El testimonio juvenil-futbolero de Derrida se encuentra en Jacques Derrida (1993), de Geoffrey Bennington, a la vez biografía y diálogo con el filósofo. La declaración está al pie de una foto en blanco y negro, en la que siete adolescentes posan en una cancha de tierra, ubicados delante del palo izquierdo de uno de los arcos: los dos que están atrás parecen acuclillados, delante de ellos hay tres más, sentados y con sus piernas cruzadas; en primer plano se ve recostado al que tal vez sea el arquero, pues tiene la pelota en su mano izquierda; y, a la derecha de este, también sentado, se ve a quien —por las cejas gruesas y la mirada coqueta— parece ser Derrida: morenísimo, de pelo negro corto pero voluminoso, de costado a la cámara, sentado de tal manera que su brazo izquierdo queda más adelante y sostiene el peso de su cuerpo, mientras que la mano derecha está sobre uno de los hombros del arquero.

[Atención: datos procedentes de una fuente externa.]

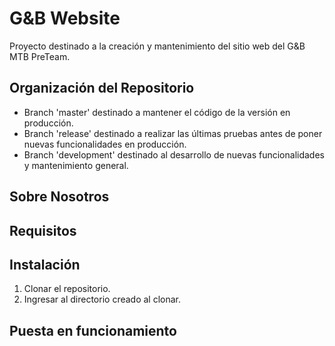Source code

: # G&B Website
Proyecto destinado a la creación y mantenimiento del sitio web del G&B MTB PreTeam.

## Organización del Repositorio
* Branch 'master' destinado a mantener el código de la versión en producción.
* Branch 'release' destinado a realizar las últimas pruebas antes de poner nuevas funcionalidades en producción.
* Branch 'development' destinado al desarrollo de nuevas funcionalidades y mantenimiento general.

## Sobre Nosotros

## Requisitos

## Instalación
1. Clonar el repositorio.
2. Ingresar al directorio creado al clonar.

## Puesta en funcionamiento
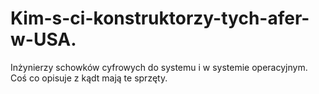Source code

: # Kim-s-ci-konstruktorzy-tych-afer-w-USA.
Inżynierzy schowków cyfrowych do systemu i w systemie operacyjnym. Coś co opisuje z kądt mają te sprzęty.  
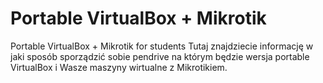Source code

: # Portable VirtualBox + Mikrotik 
 Portable VirtualBox + Mikrotik  for students
Tutaj znajdziecie informację w jaki sposób sporządzić sobie pendrive na którym będzie wersja portable VirtualBox i Wasze maszyny wirtualne z Mikrotikiem.
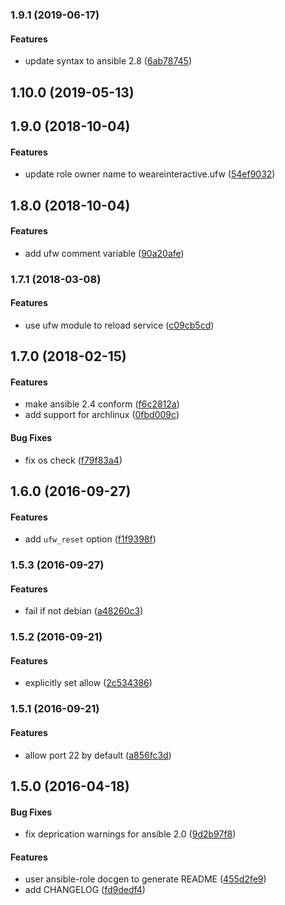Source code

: <a name="1.9.1"></a>
### 1.9.1 (2019-06-17)


#### Features

*   update syntax to ansible 2.8 ([6ab78745](https://github.com/weareinteractive/ansible-ufw/commit/6ab787459a63901175e661875579e715e238eccb))



<a name="1.10.0"></a>
## 1.10.0 (2019-05-13)




<a name="1.9.0"></a>
## 1.9.0 (2018-10-04)


#### Features

*   update role owner name to weareinteractive.ufw ([54ef9032](https://github.com/weareinteractive/ansible-ufw/commit/54ef90320d1323e1d866a0110e86cca4556bad0f))



<a name="1.8.0"></a>
## 1.8.0 (2018-10-04)


#### Features

*   add ufw comment variable ([90a20afe](https://github.com/weareinteractive/ansible-ufw/commit/90a20afe44e90ffce941c847aeb2add881fb0ecc))



<a name="1.7.1"></a>
### 1.7.1 (2018-03-08)


#### Features

*   use ufw module to reload service ([c09cb5cd](https://github.com/weareinteractive/ansible-ufw/commit/c09cb5cdb1d88e7734149314517e0b42961b67db))



<a name="1.7.0"></a>
## 1.7.0 (2018-02-15)


#### Features

*   make ansible 2.4 conform ([f6c2812a](https://github.com/weareinteractive/ansible-ufw/commit/f6c2812a62c0969e5398667c9b9d2c9569e919f1))
*   add support for archlinux ([0fbd009c](https://github.com/weareinteractive/ansible-ufw/commit/0fbd009c933ae036c27d97c6034129d5ced24854))

#### Bug Fixes

*   fix os check ([f79f83a4](https://github.com/weareinteractive/ansible-ufw/commit/f79f83a4b22cf57dde07cd8dc44ff4c4ba3fcbe0))



<a name="1.6.0"></a>
## 1.6.0 (2016-09-27)


#### Features

*   add `ufw_reset` option ([f1f9398f](https://github.com/weareinteractive/ansible-ufw/commit/f1f9398f14450fecdfce447745784046d86ee2be))



<a name="1.5.3"></a>
### 1.5.3 (2016-09-27)


#### Features

*   fail if not debian ([a48260c3](https://github.com/weareinteractive/ansible-ufw/commit/a48260c32176585b977e5e8b307b9e859e67cdc1))



<a name="1.5.2"></a>
### 1.5.2 (2016-09-21)


#### Features

*   explicitly set allow ([2c534386](https://github.com/weareinteractive/ansible-ufw/commit/2c534386a0796d6cce368787d6f373844d2f87a5))



<a name="1.5.1"></a>
### 1.5.1 (2016-09-21)


#### Features

*   allow port 22 by default ([a856fc3d](https://github.com/weareinteractive/ansible-ufw/commit/a856fc3d2327764995cad8d428744e4f66f63da2))



<a name="1.5.0"></a>
## 1.5.0 (2016-04-18)


#### Bug Fixes

*   fix deprication warnings for ansible 2.0 ([9d2b97f8](https://github.com/weareinteractive/ansible-ufw/commit/9d2b97f8a687d402d607c0f80ef10f2073bd1591))

#### Features

*   user ansible-role docgen to generate README ([455d2fe9](https://github.com/weareinteractive/ansible-ufw/commit/455d2fe98e313fd279ce59dda6822178e3a1845e))
*   add CHANGELOG ([fd9dedf4](https://github.com/weareinteractive/ansible-ufw/commit/fd9dedf4eb9561f90b29404d025e3b7717cbb93e))



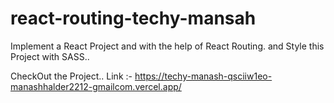 # react-routing-techy-mansah
Implement a React Project and with the help of React Routing. and Style this Project with SASS..

CheckOut the Project..
Link :- https://techy-manash-qsciiw1eo-manashhalder2212-gmailcom.vercel.app/
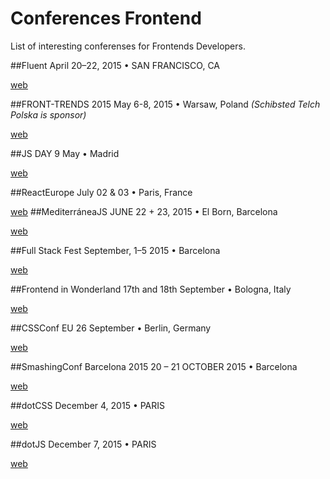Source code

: # Conferences Frontend
List of interesting conferenses for Frontends Developers.

##Fluent
April 20–22, 2015 • SAN FRANCISCO, CA

[web](http://fluentconf.com/)

##FRONT-TRENDS 2015
May 6-8, 2015 • Warsaw, Poland
_(Schibsted Telch Polska is sponsor)_

[web](http://2015.front-trends.com/)

##JS DAY
9 May • Madrid

[web](http://www.jsday.es/)

##ReactEurope
July 02 & 03 • Paris, France

[web](https://www.react-europe.org/)
##MediterráneaJS
JUNE 22 + 23, 2015 • El Born, Barcelona

[web](http://mediterraneajs.eu/)

##Full Stack Fest
September, 1–5 2015 • Barcelona

[web](http://fullstackfest.com/)

##Frontend in Wonderland
17th and 18th September • Bologna, Italy

[web](http://2015.fromthefront.it/)

##CSSConf EU
26 September • Berlin, Germany

[web](http://2015.cssconf.eu/)

##SmashingConf Barcelona 2015
20 – 21 OCTOBER 2015 • Barcelona

[web](http://lanyrd.com/2015/smashingconf-barcelona/)

##dotCSS
December 4, 2015 • PARIS

[web](http://www.dotcss.io/)

##dotJS
December 7, 2015 • PARIS

[web](http://www.dotjs.io/)
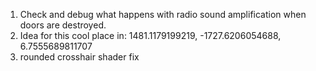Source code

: 1. Check and debug what happens with radio sound amplification when doors are destroyed.
2. Idea for this cool place in: 1481.1179199219, -1727.6206054688, 6.7555689811707
3. rounded crosshair shader fix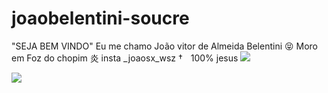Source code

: # joaobelentini-soucre 
"SEJA BEM VINDO" 
Eu me chamo João vitor de Almeida Belentini 😝
Moro em Foz do chopim 
炎 insta _joaosx_wsz 
†ﾠ100% jesus
![](https://media1.tenor.com/m/IqI01bGF4a8AAAAC/hi.gif)

![](https://media.tenor.com/AN1U6cKe-4gAAAAM/afcsafa-ali-safa.gif)
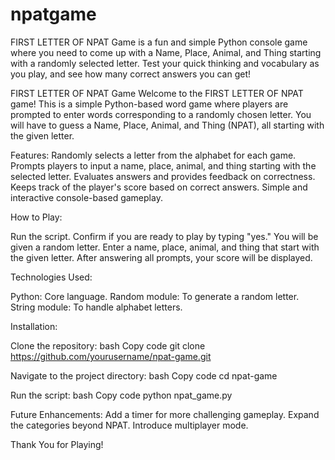 # npatgame
FIRST LETTER OF NPAT Game is a fun and simple Python console game where you need to come up with a Name, Place, Animal, and Thing starting with a randomly selected letter. Test your quick thinking and vocabulary as you play, and see how many correct answers you can get!

FIRST LETTER OF NPAT Game
Welcome to the FIRST LETTER OF NPAT game! This is a simple Python-based word game where players are prompted to enter words corresponding to a randomly chosen letter. You will have to guess a Name, Place, Animal, and Thing (NPAT), all starting with the given letter.

Features:
Randomly selects a letter from the alphabet for each game.
Prompts players to input a name, place, animal, and thing starting with the selected letter.
Evaluates answers and provides feedback on correctness.
Keeps track of the player's score based on correct answers.
Simple and interactive console-based gameplay.


How to Play:

Run the script.
Confirm if you are ready to play by typing "yes."
You will be given a random letter.
Enter a name, place, animal, and thing that start with the given letter.
After answering all prompts, your score will be displayed.


Technologies Used:

Python: Core language.
Random module: To generate a random letter.
String module: To handle alphabet letters.


Installation:

Clone the repository:
bash
Copy code
git clone https://github.com/yourusername/npat-game.git

Navigate to the project directory:
bash
Copy code
cd npat-game

Run the script:
bash
Copy code
python npat_game.py

Future Enhancements:
Add a timer for more challenging gameplay.
Expand the categories beyond NPAT.
Introduce multiplayer mode.

Thank You for Playing!
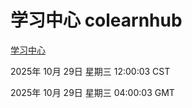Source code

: # 学习中心 colearnhub
[学习中心](http://:56308/colearnhub/)

2025年 10月 29日 星期三 12:00:03 CST

2025年 10月 29日 星期三 04:00:03 GMT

Hablando de esto, de los intelectuales amantes del fútbol, un amigo me recordaba algo que dijo el escritor argentino Fabián Casas, sobre los primeros quince minutos de algún partido de la selección Argentina: son poesía. Y entonces recordé aquella vez en la que Marcelo Bielsa, un entrenador que no suele celebrar los goles que hacen sus equipos, desató su alegría con uno que hizo Matías Fernández en un partido de Chile contra Colombia: en mi recuerdo, Mark González lleva la pelota por el lado izquierdo de la cancha, deja atrás a un colombiano, le pasa la pelota a Arturo Vidal, que está más adentro en la cancha, cerca del área grande, y este, en vez de tirar al arco, vuelve a pasar la pelota, todavía más hacia dentro de la cancha, para que, corriendo, desde atrás, con en arco justo al frente, aparezca Matías Fernández y, sin parar la pelota, pateé directo a la malla y sea gol de Chile. Luego de eso, tras la repetición del gol, la televisión mostró la celebración de Bielsa, quien grita gol y mueve torpemente sus brazos en alto y con las manos empuñadas.
Probablemente, en la mente de Bielsa, ese gol realizó todas sus ideas sobre el fútbol, y entonces fue poesía. Y alegría, y explosión; un instante de sentido. Quizás, entonces, valga poner aquí las palabras del ex jugador y entrenador británico Bill Shankly, leyenda del Liverpool, ese club inglés cuya hinchada le canta al equipo que nunca caminará solo (que Allan C. Hutchinson cita en su artículo sobre Derrida): “¿Es el fútbol un asunto de vida y muerte? No, es mucho más importante que eso”. Y si alguien tuviera la mala idea de preguntar por qué, que se contente con un porque sí.